▸ TASK DETAILS:
Read the entries below and pull out each line with the string "niveau".

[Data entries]
++++++++

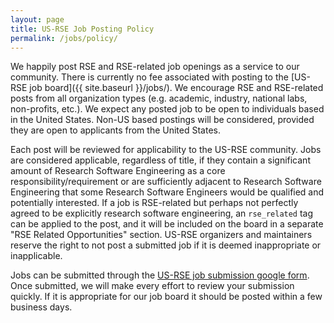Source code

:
 ```yaml
---
layout: page
title: US-RSE Job Posting Policy
permalink: /jobs/policy/
---
```


We happily post RSE and RSE-related job openings as a service to our community.
There is currently no fee associated with posting to the [US-RSE job board]({{ site.baseurl }}/jobs/).
We encourage RSE and RSE-related posts from all organization types (e.g. academic, industry, national labs, non-profits, etc.).
We expect any posted job to be open to individuals based in the United States.
Non-US based postings will be considered, provided they are open to applicants from the United States.

Each post will be reviewed for applicability to the US-RSE community.
Jobs are considered applicable, regardless of title, if they contain a significant amount of Research Software Engineering as a core responsibility/requirement or are sufficiently adjacent to Research Software Engineering that some Research Software Engineers would be qualified and potentially interested.
If a job is RSE-related but perhaps not perfectly agreed to be explicitly research software engineering, an `rse_related` tag can be
applied to the post, and it will be included on the board in a separate "RSE Related Opportunities" section.
US-RSE organizers and maintainers reserve the right to not post a submitted job if it is deemed inappropriate or inapplicable.  

Jobs can be submitted through the [US-RSE job submission google form](https://docs.google.com/forms/d/e/1FAIpQLSfYK64R1c0rj-ERldGLxuqedLIbsYPZXj9uBplDRYNmnND10Q/viewform?usp=sf_link).
Once submitted, we will make every effort to review your submission quickly.
If it is appropriate for our job board it should be posted within a few business days.  
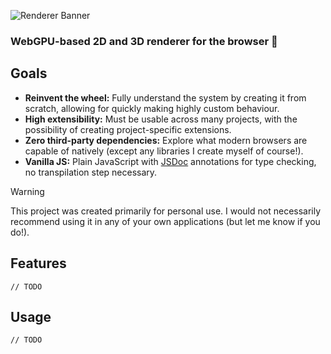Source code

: ![Renderer Banner](https://github.com/tobloef/renderer/assets/12204005/3a5cbfbe-ab3a-4ca2-981e-3d62a8bcebd1)

### WebGPU-based 2D and 3D renderer for the browser 🎨

## Goals

* **Reinvent the wheel:** Fully understand the system by creating it from scratch, allowing for quickly making highly custom behaviour.
* **High extensibility:** Must be usable across many projects, with the possibility of creating project-specific extensions.
* **Zero third-party dependencies:** Explore what modern browsers are capable of natively (except any libraries I create myself of course!).
* **Vanilla JS:** Plain JavaScript with [JSDoc](https://github.com/jsdoc/jsdoc) annotations for type checking, no transpilation step necessary.


> [!WARNING]
> This project was created primarily for personal use. I would not necessarily recommend using it in any of your own applications (but let me know if you do!).

## Features

```
// TODO
```

## Usage

```
// TODO
```
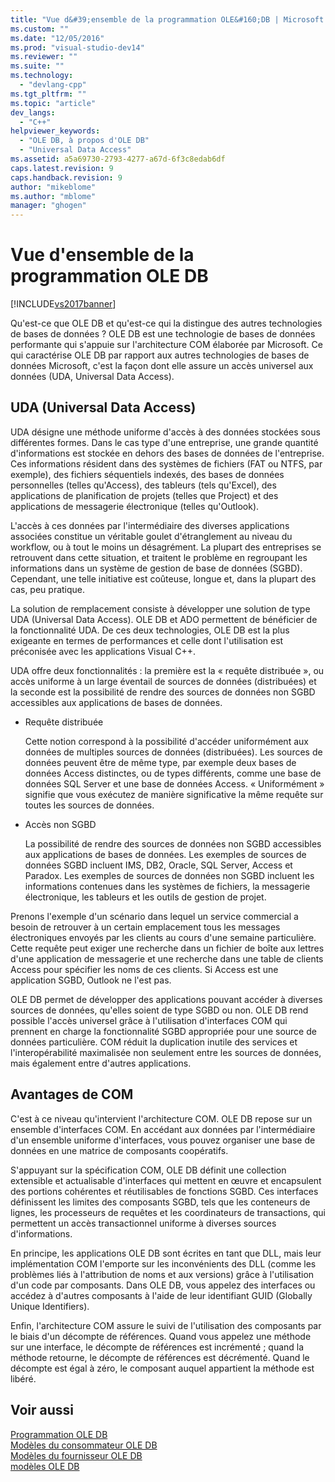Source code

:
 ```yaml
---
title: "Vue d&#39;ensemble de la programmation OLE&#160;DB | Microsoft Docs"
ms.custom: ""
ms.date: "12/05/2016"
ms.prod: "visual-studio-dev14"
ms.reviewer: ""
ms.suite: ""
ms.technology: 
  - "devlang-cpp"
ms.tgt_pltfrm: ""
ms.topic: "article"
dev_langs: 
  - "C++"
helpviewer_keywords: 
  - "OLE DB, à propos d'OLE DB"
  - "Universal Data Access"
ms.assetid: a5a69730-2793-4277-a67d-6f3c8edab6df
caps.latest.revision: 9
caps.handback.revision: 9
author: "mikeblome"
ms.author: "mblome"
manager: "ghogen"
---
```

# Vue d&#39;ensemble de la programmation OLE&#160;DB
[!INCLUDE[vs2017banner](../../assembler/inline/includes/vs2017banner.md)]

Qu'est\-ce que OLE DB et qu'est\-ce qui la distingue des autres technologies de bases de données ?  OLE DB est une technologie de bases de données performante qui s'appuie sur l'architecture COM élaborée par Microsoft.  Ce qui caractérise OLE DB par rapport aux autres technologies de bases de données Microsoft, c'est la façon dont elle assure un accès universel aux données \(UDA, Universal Data Access\).  
  
## UDA \(Universal Data Access\)  
 UDA désigne une méthode uniforme d'accès à des données stockées sous différentes formes.  Dans le cas type d'une entreprise, une grande quantité d'informations est stockée en dehors des bases de données de l'entreprise.  Ces informations résident dans des systèmes de fichiers \(FAT ou NTFS, par exemple\), des fichiers séquentiels indexés, des bases de données personnelles \(telles qu'Access\), des tableurs \(tels qu'Excel\), des applications de planification de projets \(telles que Project\) et des applications de messagerie électronique \(telles qu'Outlook\).  
  
 L'accès à ces données par l'intermédiaire des diverses applications associées constitue un véritable goulet d'étranglement au niveau du workflow, ou à tout le moins un désagrément.  La plupart des entreprises se retrouvent dans cette situation, et traitent le problème en regroupant les informations dans un système de gestion de base de données \(SGBD\).  Cependant, une telle initiative est coûteuse, longue et, dans la plupart des cas, peu pratique.  
  
 La solution de remplacement consiste à développer une solution de type UDA \(Universal Data Access\).  OLE DB et ADO permettent de bénéficier de la fonctionnalité UDA.  De ces deux technologies, OLE DB est la plus exigeante en termes de performances et celle dont l'utilisation est préconisée avec les applications Visual C\+\+.  
  
 UDA offre deux fonctionnalités : la première est la « requête distribuée », ou accès uniforme à un large éventail de sources de données \(distribuées\) et la seconde est la possibilité de rendre des sources de données non SGBD accessibles aux applications de bases de données.  
  
-   Requête distribuée  
  
     Cette notion correspond à la possibilité d'accéder uniformément aux données de multiples sources de données \(distribuées\).  Les sources de données peuvent être de même type, par exemple deux bases de données Access distinctes, ou de types différents, comme une base de données SQL Server et une base de données Access.  « Uniformément » signifie que vous exécutez de manière significative la même requête sur toutes les sources de données.  
  
-   Accès non SGBD  
  
     La possibilité de rendre des sources de données non SGBD accessibles aux applications de bases de données.  Les exemples de sources de données SGBD incluent IMS, DB2, Oracle, SQL Server, Access et Paradox.  Les exemples de sources de données non SGBD incluent les informations contenues dans les systèmes de fichiers, la messagerie électronique, les tableurs et les outils de gestion de projet.  
  
 Prenons l'exemple d'un scénario dans lequel un service commercial a besoin de retrouver à un certain emplacement tous les messages électroniques envoyés par les clients au cours d'une semaine particulière.  Cette requête peut exiger une recherche dans un fichier de boîte aux lettres d'une application de messagerie et une recherche dans une table de clients Access pour spécifier les noms de ces clients.  Si Access est une application SGBD, Outlook ne l'est pas.  
  
 OLE DB permet de développer des applications pouvant accéder à diverses sources de données, qu'elles soient de type SGBD ou non.  OLE DB rend possible l'accès universel grâce à l'utilisation d'interfaces COM qui prennent en charge la fonctionnalité SGBD appropriée pour une source de données particulière.  COM réduit la duplication inutile des services et l'interopérabilité maximalisée non seulement entre les sources de données, mais également entre d'autres applications.  
  
## Avantages de COM  
 C'est à ce niveau qu'intervient l'architecture COM.  OLE DB repose sur un ensemble d'interfaces COM.  En accédant aux données par l'intermédiaire d'un ensemble uniforme d'interfaces, vous pouvez organiser une base de données en une matrice de composants coopératifs.  
  
 S'appuyant sur la spécification COM, OLE DB définit une collection extensible et actualisable d'interfaces qui mettent en œuvre et encapsulent des portions cohérentes et réutilisables de fonctions SGBD.  Ces interfaces définissent les limites des composants SGBD, tels que les conteneurs de lignes, les processeurs de requêtes et les coordinateurs de transactions, qui permettent un accès transactionnel uniforme à diverses sources d'informations.  
  
 En principe, les applications OLE DB sont écrites en tant que DLL, mais leur implémentation COM l'emporte sur les inconvénients des DLL \(comme les problèmes liés à l'attribution de noms et aux versions\) grâce à l'utilisation d'un code par composants.  Dans OLE DB, vous appelez des interfaces ou accédez à d'autres composants à l'aide de leur identifiant GUID \(Globally Unique Identifiers\).  
  
 Enfin, l'architecture COM assure le suivi de l'utilisation des composants par le biais d'un décompte de références.  Quand vous appelez une méthode sur une interface, le décompte de références est incrémenté ; quand la méthode retourne, le décompte de références est décrémenté.  Quand le décompte est égal à zéro, le composant auquel appartient la méthode est libéré.  
  
## Voir aussi  
 [Programmation OLE DB](../../data/oledb/ole-db-programming.md)   
 [Modèles du consommateur OLE DB](../../data/oledb/ole-db-consumer-templates-cpp.md)   
 [Modèles du fournisseur OLE DB](../../data/oledb/ole-db-provider-templates-cpp.md)   
 [modèles OLE DB](../../data/oledb/ole-db-templates.md)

++++++++

▸ RESULT:
 L'accès à ces données par l'intermédiaire des diverses applications associées constitue un véritable goulet d'étranglement au niveau du workflow, ou à tout le moins un désagrément.  La plupart des entreprises se retrouvent dans cette situation, et traitent le problème en regroupant les informations dans un système de gestion de base de données \(SGBD\).  Cependant, une telle initiative est coûteuse, longue et, dans la plupart des cas, peu pratique.  
 C'est à ce niveau qu'intervient l'architecture COM.  OLE DB repose sur un ensemble d'interfaces COM.  En accédant aux données par l'intermédiaire d'un ensemble uniforme d'interfaces, vous pouvez organiser une base de données en une matrice de composants coopératifs.  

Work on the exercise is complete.